### Prompt
Check each line of the data for "Forwarding" and select those that have it.

### Given entries
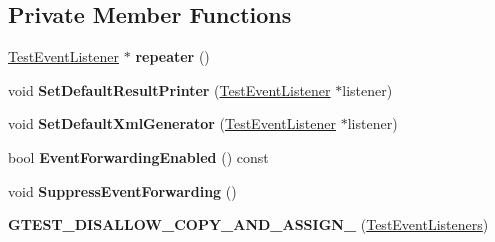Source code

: \subsection*{Private Member Functions}
\begin{DoxyCompactItemize}
\item 
\mbox{\label{classtesting_1_1_test_event_listeners_ad28af964081553de465fbfc1c5a46650}} 
\mbox{\hyperlink{classtesting_1_1_test_event_listener}{Test\+Event\+Listener}} $\ast$ {\bfseries repeater} ()
\item 
\mbox{\label{classtesting_1_1_test_event_listeners_aeaab55da7c18c35fb12c27c18ff99955}} 
void {\bfseries Set\+Default\+Result\+Printer} (\mbox{\hyperlink{classtesting_1_1_test_event_listener}{Test\+Event\+Listener}} $\ast$listener)
\item 
\mbox{\label{classtesting_1_1_test_event_listeners_a36dbac47563ef8bb78cb467d11f5b4d9}} 
void {\bfseries Set\+Default\+Xml\+Generator} (\mbox{\hyperlink{classtesting_1_1_test_event_listener}{Test\+Event\+Listener}} $\ast$listener)
\item 
\mbox{\label{classtesting_1_1_test_event_listeners_aa1878baf16a50f30f6435fad3c68ef3f}} 
bool {\bfseries Event\+Forwarding\+Enabled} () const
\item 
\mbox{\label{classtesting_1_1_test_event_listeners_a7132550dc1c50bb3399a6d6d3fc9be3d}} 
void {\bfseries Suppress\+Event\+Forwarding} ()
\item 
\mbox{\label{classtesting_1_1_test_event_listeners_a31d12292abc277dedbb7dc7748a6a60e}} 
{\bfseries G\+T\+E\+S\+T\+\_\+\+D\+I\+S\+A\+L\+L\+O\+W\+\_\+\+C\+O\+P\+Y\+\_\+\+A\+N\+D\+\_\+\+A\+S\+S\+I\+G\+N\+\_\+} (\mbox{\hyperlink{classtesting_1_1_test_event_listeners}{Test\+Event\+Listeners}})
\end{DoxyCompactItemize}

### Response for this exercise
bool {\bfseries Event\+Forwarding\+Enabled} () const
void {\bfseries Suppress\+Event\+Forwarding} ()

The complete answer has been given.